An unjust acceptance rate

Part of Eastern University’s Christian mission is to assist students who may be struggling to get in to college. Although admirable, our acceptance rate of 71% is far too high and our standards are bordering on low. A search on Eastern’s web site will show that the average cumulative SAT score for an entering class is 1052. A quick search of comparable schools to Eastern will show similar SAT standards but much different acceptance rates. Arcadia University, a school similar to Eastern, has an acceptance rate of 61%. Likewise, Baldwin-Wallace College’s acceptance rate is at 67%. And while the differences might not seem all that significant, imagine a class of twenty students reduced to the small size of four to eight people.
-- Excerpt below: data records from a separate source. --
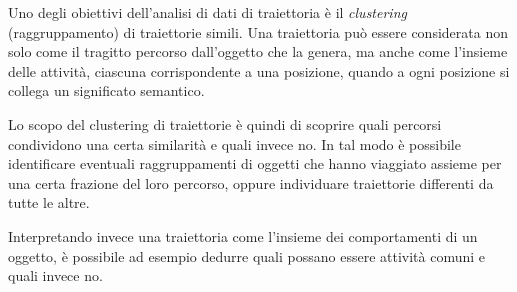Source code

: Uno degli obiettivi dell'analisi di dati di traiettoria è il \textit{clustering} (raggruppamento) di traiettorie simili.
Una traiettoria può essere considerata non solo come il tragitto percorso dall'oggetto che la genera,
ma anche come l'insieme delle attività, ciascuna corrispondente a una posizione, quando a ogni posizione si collega un significato semantico.

Lo scopo del clustering di traiettorie è quindi di scoprire quali percorsi condividono una certa similarità e quali invece no.
In tal modo è possibile identificare eventuali raggruppamenti di oggetti che hanno viaggiato assieme per una certa frazione del loro percorso, oppure individuare
traiettorie differenti da tutte le altre.

Interpretando invece una traiettoria come l'insieme dei comportamenti di un oggetto,
è possibile ad esempio dedurre quali possano essere attività comuni e quali invece no.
It would actually make a huge difference.

I understand that, statistically, low-income students from the inner-city may have lower test scores. However, I think that pinning the low test scores on one demographic is presenting a mistaken view of achievement here at Eastern. Some students may not have the proper training for college, but other students can be just plain lazy. And on the one hand, we’re faced with the calling to help those students who may have few options otherwise. On the other hand, a university such as Eastern should place a strong emphasis on academic goals and achievements.

The purpose of a university is to engage in a high standard of education. As such, we must readily participate in a mature and scholarly level of learning, which some students just aren’t ready to face.  As Christians, we’re told to do justice and assist those who may not be able to face situations such as college by themselves. And as a Christian university, we should have ingrained within us the passion to carry out this justice. But where is the justice in leaving those students who need assistance with their schoolwork floundering as they find themselves lost in their classes, when we accept students who just fit into our low standards?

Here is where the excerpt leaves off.